▶ **Exercise prompt**
Look through the entries below and report every line that has "have".

▶ **Task input**
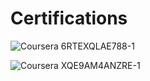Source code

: 
<!--
**tamimmirza/tamimmirza** is a ✨ _special_ ✨ repository because its `README.md` (this file) appears on your GitHub profile.

Here are some ideas to get you started:

- 🔭 I’m currently working on ...
- 🌱 I’m currently learning ...
- 👯 I’m looking to collaborate on ...
- 🤔 I’m looking for help with ...
- 💬 Ask me about ...
- 📫 How to reach me: ...
- 😄 Pronouns: ...
- ⚡ Fun fact: ...
-->

# Certifications

![Coursera 6RTEXQLAE788-1](https://user-images.githubusercontent.com/35456031/96367587-38ac0280-1168-11eb-873d-e028d13511d4.png)

![Coursera XQE9AM4ANZRE-1](https://user-images.githubusercontent.com/35456031/96367594-43ff2e00-1168-11eb-8e4d-63d4014b51e3.png)

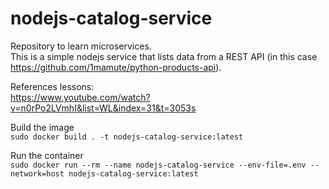 # nodejs-catalog-service
Repository to learn microservices.  
This is a simple nodejs service that lists data from a REST API (in this case https://github.com/1mamute/python-products-api).  

References lessons:  
https://www.youtube.com/watch?v=n0rPo2LVmhI&list=WL&index=31&t=3053s  

Build the image  
`sudo docker build . -t nodejs-catalog-service:latest`

Run the container  
`sudo docker run --rm --name nodejs-catalog-service --env-file=.env --network=host nodejs-catalog-service:latest`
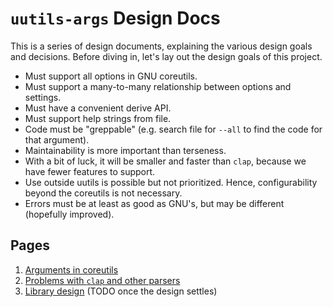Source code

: # `uutils-args` Design Docs

This is a series of design documents, explaining the various design goals and
decisions. Before diving in, let's lay out the design goals of this project.

- Must support all options in GNU coreutils.
- Must support a many-to-many relationship between options and settings.
- Must have a convenient derive API.
- Must support help strings from file.
- Code must be "greppable" (e.g. search file for `--all` to find the code for
  that argument).
- Maintainability is more important than terseness.
- With a bit of luck, it will be smaller and faster than `clap`, because we have
  fewer features to support.
- Use outside uutils is possible but not prioritized. Hence, configurability
  beyond the coreutils is not necessary.
- Errors must be at least as good as GNU's, but may be different (hopefully improved).

## Pages

1. [Arguments in coreutils](arguments_in_coreutils.md)
2. [Problems with `clap` and other parsers](problems_with_clap.md)
3. [Library design](design.md) (TODO once the design settles)
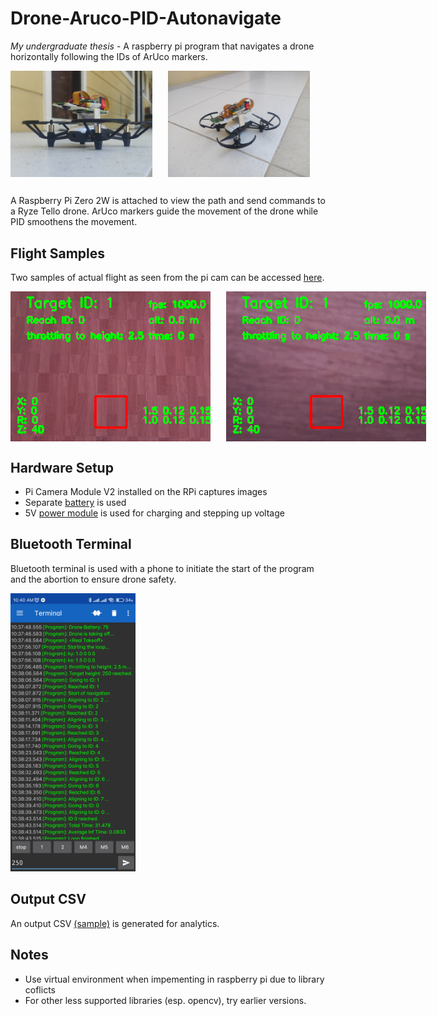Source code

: # Drone-Aruco-PID-Autonavigate
*My undergraduate thesis* - A raspberry pi program that navigates a drone horizontally following the IDs of ArUco markers.

<div style="display: flex;">
  <img src="Documentations/SetupDrone1.jpg" alt="Att Img 1" style="width: 45%; margin-right: 5%;"/>
  <img src="Documentations/SetupDrone2.jpg" alt="Att Img 2" style="width: 45%;"/>
</div>

##  
A Raspberry Pi Zero 2W is attached to view the path and send commands to a Ryze Tello drone. ArUco markers guide the movement of the drone while PID smoothens the movement.

## Flight Samples
Two samples of actual flight as seen from the pi cam can be accessed [here](https://github.com/mangabaycjake/Drone-Aruco-PID-Autonavigate/tree/main/Documentations).

<div style="display: flex;">
  <img src="Documentations/output_video_19.725_0.0832.gif" alt="Fly Vid 1" style="width: 70%; margin-right: 5%;"/>
  <img src="Documentations/output_video_20.882_0.0832.gif" alt="Fly Vid 2" style="width: 70%;"/>
</div>

## Hardware Setup
- Pi Camera Module V2 installed on the RPi captures images
- Separate [battery](https://www.lazada.com.ph/products/i2667786599-s12702717118.html) is used
- 5V [power module](https://www.lazada.com.ph/products/i1309980104-s4775296337.html)
 is used for charging and stepping up voltage

## Bluetooth Terminal
Bluetooth terminal is used with a phone to initiate the start of the program and the abortion to ensure drone safety.

<img src="Documentations/Bluetooth.jpg" width=200></img>

## Output CSV
An output CSV [(sample)](Documentations/pos_20.882_0.0832.csv) is generated for analytics.

## Notes
- Use virtual environment when impementing in raspberry pi due to library coflicts
- For other less supported libraries (esp. opencv), try earlier versions. 

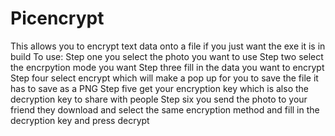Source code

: # Picencrypt
This allows you to encrypt text data onto a file 
if you just want the exe it is in build 
To use: 
Step one you select the photo you want to use
Step two select the encrpytion mode you want 
Step three fill in the data you want to encrypt
Step four select encrypt which will make a pop up for you to save the file it has to save as a PNG 
Step five get your encryption key which is also the decryption key to share with people 
Step six you send the photo to your friend they download and select the same encryption method and fill in the decryption key and press decrypt
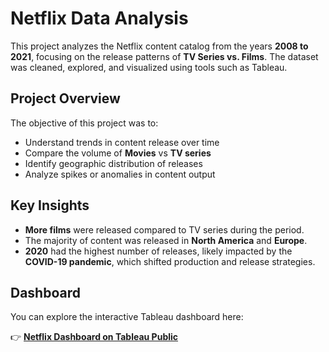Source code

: # Netflix Data Analysis 

This project analyzes the Netflix content catalog from the years **2008 to 2021**, focusing on the release patterns of **TV Series vs. Films**. The dataset was cleaned, explored, and visualized using tools such as Tableau.

## Project Overview

The objective of this project was to:

* Understand trends in content release over time
* Compare the volume of **Movies** vs **TV series**
* Identify geographic distribution of releases
* Analyze spikes or anomalies in content output

## Key Insights

* **More films** were released compared to TV series during the period.
* The majority of content was released in **North America** and **Europe**.
* **2020** had the highest number of releases, likely impacted by the **COVID-19 pandemic**, which shifted production and release strategies.

## Dashboard

You can explore the interactive Tableau dashboard here:

👉 [**Netflix Dashboard on Tableau Public**](https://public.tableau.com/app/profile/sofia.maksymenko/viz/Netflix_17391946256480/Netflix)


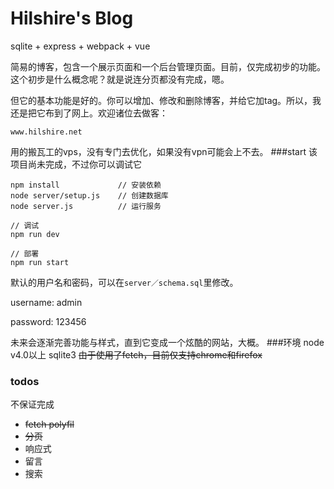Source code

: # Hilshire's Blog

sqlite + express + webpack + vue

简易的博客，包含一个展示页面和一个后台管理页面。目前，仅完成初步的功能。这个初步是什么概念呢？就是说连分页都没有完成，嗯。

但它的基本功能是好的。你可以增加、修改和删除博客，并给它加tag。所以，我还是把它布到了网上。欢迎诸位去做客：

`www.hilshire.net`

用的搬瓦工的vps，没有专门去优化，如果没有vpn可能会上不去。
###start
该项目尚未完成，不过你可以调试它

    npm install             // 安装依赖
    node server/setup.js    // 创建数据库
    node server.js          // 运行服务

    // 调试
    npm run dev             

    // 部署
    npm run start

默认的用户名和密码，可以在`server／schema.sql`里修改。

username: admin

password: 123456

未来会逐渐完善功能与样式，直到它变成一个炫酷的网站，大概。
###环境
node v4.0以上
sqlite3
~~由于使用了fetch，目前仅支持chrome和firefox~~

### todos
不保证完成

- ~~fetch polyfil~~
- ~~分页~~
- 响应式
- 留言
- 搜索
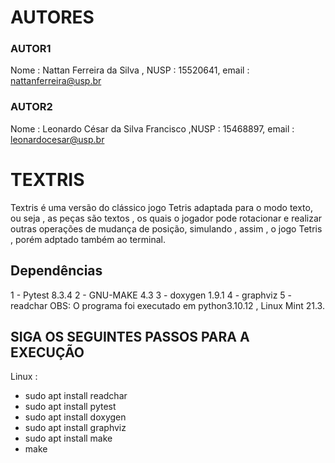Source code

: # AUTORES
### AUTOR1 
Nome : Nattan Ferreira da Silva , NUSP : 15520641, email : nattanferreira@usp.br
### AUTOR2 
Nome : Leonardo César da Silva Francisco ,NUSP : 15468897, email : leonardocesar@usp.br


# TEXTRIS  
Textris é uma versão do clássico jogo Tetris adaptada para o modo texto, ou seja , as peças são textos , os quais o jogador pode rotacionar e realizar outras operações de mudança de posição,
simulando , assim , o jogo Tetris , porém adptado também ao terminal.

## Dependências 
1 - Pytest 8.3.4
2 - GNU-MAKE 4.3
3 - doxygen 1.9.1
4 - graphviz
5 - readchar
OBS: O programa foi executado em python3.10.12 , Linux Mint 21.3.

## SIGA OS SEGUINTES PASSOS PARA A EXECUÇÃO 
Linux :
- sudo apt install readchar
- sudo apt install pytest
- sudo apt install doxygen
- sudo apt install graphviz
- sudo apt install make
- make 


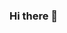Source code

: ### Hi there 👋

<!--
**JSPlacid/JSPlacid** is a ✨ _special_ ✨ repository because its `README.md` (this file) appears on your GitHub profile.

Here are some ideas to get you started:

- 🔭 I’m currently working on ...Fintech project
- 🌱 I’m currently learning ...c language, django, web3 (solidity & blockchain), vue js
- 👯 I’m looking to collaborate on ... website development and blockchain tech
- 🤔 I’m looking for help with ...
- 💬 technologies i use: HTML5, CSS3, javascript (ES6), python, react js
- 📫 How to reach me: ...jsplacid@gmail.com
- 😄 Pronouns: ...
- ⚡ Fun fact: ...
-->
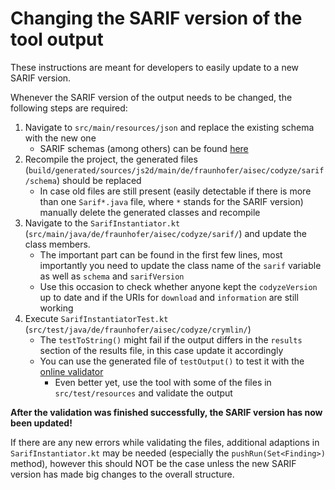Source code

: # Changing the SARIF version of the tool output

These instructions are meant for developers to easily update to a new SARIF version.

Whenever the SARIF version of the output needs to be changed, the following steps are required:
1. Navigate to `src/main/resources/json` and replace the existing schema with the new one
   - SARIF schemas (among others) can be found [here](https://www.schemastore.org/json/)
2. Recompile the project, the generated files (`build/generated/sources/js2d/main/de/fraunhofer/aisec/codyze/sarif/schema`) should be replaced
   - In case old files are still present (easily detectable if there is more than one `Sarif*.java` file, where `*` stands for the SARIF version) manually delete the generated classes and recompile
3. Navigate to the `SarifInstantiator.kt` (`src/main/java/de/fraunhofer/aisec/codyze/sarif/`) and update the class members.
   - The important part can be found in the first few lines, most importantly you need to update the class name of the `sarif` variable as well as `schema` and `sarifVersion`
   - Use this occasion to check whether anyone kept the `codyzeVersion` up to date and if the URIs for `download` and `information` are still working
4. Execute `SarifInstantiatorTest.kt` (`src/test/java/de/fraunhofer/aisec/codyze/crymlin/`)
   - The `testToString()` might fail if the output differs in the `results` section of the results file, in this case update it accordingly
   - You can use the generated file of `testOutput()` to test it with the [online validator](https://sarifweb.azurewebsites.net/Validation)
     - Even better yet, use the tool with some of the files in `src/test/resources` and validate the output


**After the validation was finished successfully, the SARIF version has now been updated!**

If there are any new errors while validating the files, additional adaptions in `SarifInstantiator.kt` may be needed (especially the `pushRun(Set<Finding>)` method), however this should NOT be the case unless the new SARIF version has made big changes to the overall structure.
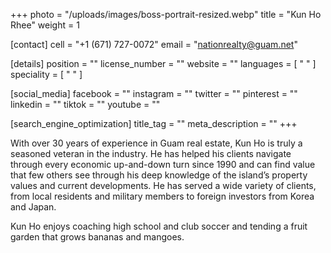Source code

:+++
photo = "/uploads/images/boss-portrait-resized.webp"
title = "Kun Ho Rhee"
weight = 1

[contact]
cell = "+1 (671) 727-0072"
email = "nationrealty@guam.net"

[details]
position = ""
license_number = ""
website = ""
languages = [ " " ]
speciality = [ " " ]

[social_media]
facebook = ""
instagram = ""
twitter = ""
pinterest = ""
linkedin = ""
tiktok = ""
youtube = ""

[search_engine_optimization]
title_tag = ""
meta_description = ""
+++

With over 30 years of experience in Guam real estate, Kun Ho is truly a seasoned veteran in the industry. He has helped his clients navigate through every economic up-and-down turn since 1990 and can find value that few others see through his deep knowledge of the island’s property values and current developments. He has served a wide variety of clients, from local residents and military members to foreign investors from Korea and Japan.

Kun Ho enjoys coaching high school and club soccer and tending a fruit garden that grows bananas and mangoes.

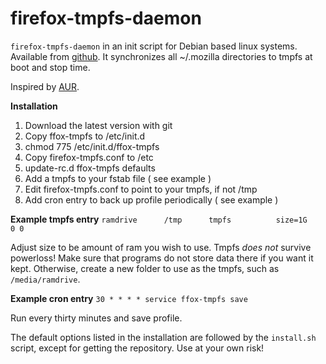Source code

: # firefox-tmpfs-daemon

`firefox-tmpfs-daemon` in an init script for Debian based linux systems. Available from [github](http://github.com/srathbun/firefox-tmpfs-daemon). It synchronizes all ~/.mozilla directories to tmpfs at boot and stop time.

Inspired by [AUR](https://aur.archlinux.org/packages.php?ID=48746).

**Installation**

1. Download the latest version with git
2. Copy ffox-tmpfs to /etc/init.d
3. chmod 775 /etc/init.d/ffox-tmpfs
4. Copy firefox-tmpfs.conf to /etc
5. update-rc.d ffox-tmpfs defaults
6. Add a tmpfs to your fstab file ( see example )
7. Edit firefox-tmpfs.conf to point to your tmpfs, if not /tmp
8. Add cron entry to back up profile periodically ( see example )

**Example tmpfs entry**
`ramdrive      /tmp      tmpfs          size=1G             0 0`

Adjust size to be amount of ram you wish to use. Tmpfs *does not* survive powerloss! Make sure that programs do not store data there if you want it kept. Otherwise, create a new folder to use as the tmpfs, such as `/media/ramdrive`.

**Example cron entry**
`30 * * * * service ffox-tmpfs save`

Run every thirty minutes and save profile.

The default options listed in the installation are followed by the `install.sh` script, except for getting the repository. Use at your own risk!
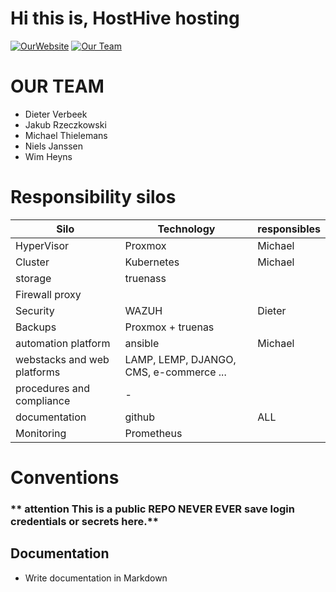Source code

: # Hi this is, HostHive hosting

[![OurWebsite](https://img.shields.io/static/v1?label=Our&message=Website&color=blue)](https://projecthosting/)
[![Our Team](https://img.shields.io/static/v1?label=Sign-up&message=for%20news&color=red)](https://projecthosting)


# OUR TEAM

- Dieter Verbeek
- Jakub Rzeczkowski
- Michael Thielemans
- Niels Janssen
- Wim Heyns


# Responsibility silos

| **Silo** | **Technology** | **responsibles**
| ---|---|---|
| HyperVisor | Proxmox | Michael
| Cluster | Kubernetes | Michael
| storage | truenass |
| Firewall proxy | 
| Security | WAZUH | Dieter |
| Backups | Proxmox + truenas |
| automation platform | ansible | Michael |
| webstacks and web platforms| LAMP, LEMP, DJANGO, CMS, e-commerce ... |
| procedures and compliance| - | 
| documentation | github | ALL
| Monitoring | Prometheus |


# Conventions
### ** attention This is a public REPO   NEVER EVER save login credentials or secrets here.**

## Documentation
- Write documentation in Markdown

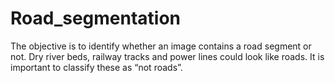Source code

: # Road_segmentation

The objective is to identify whether an image contains a road segment or not. Dry river beds, railway tracks and power lines could look like roads. It is important to classify these as “not roads”.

▶ **Finished task**
- Must have a convenient derive API.
- With a bit of luck, it will be smaller and faster than `clap`, because we have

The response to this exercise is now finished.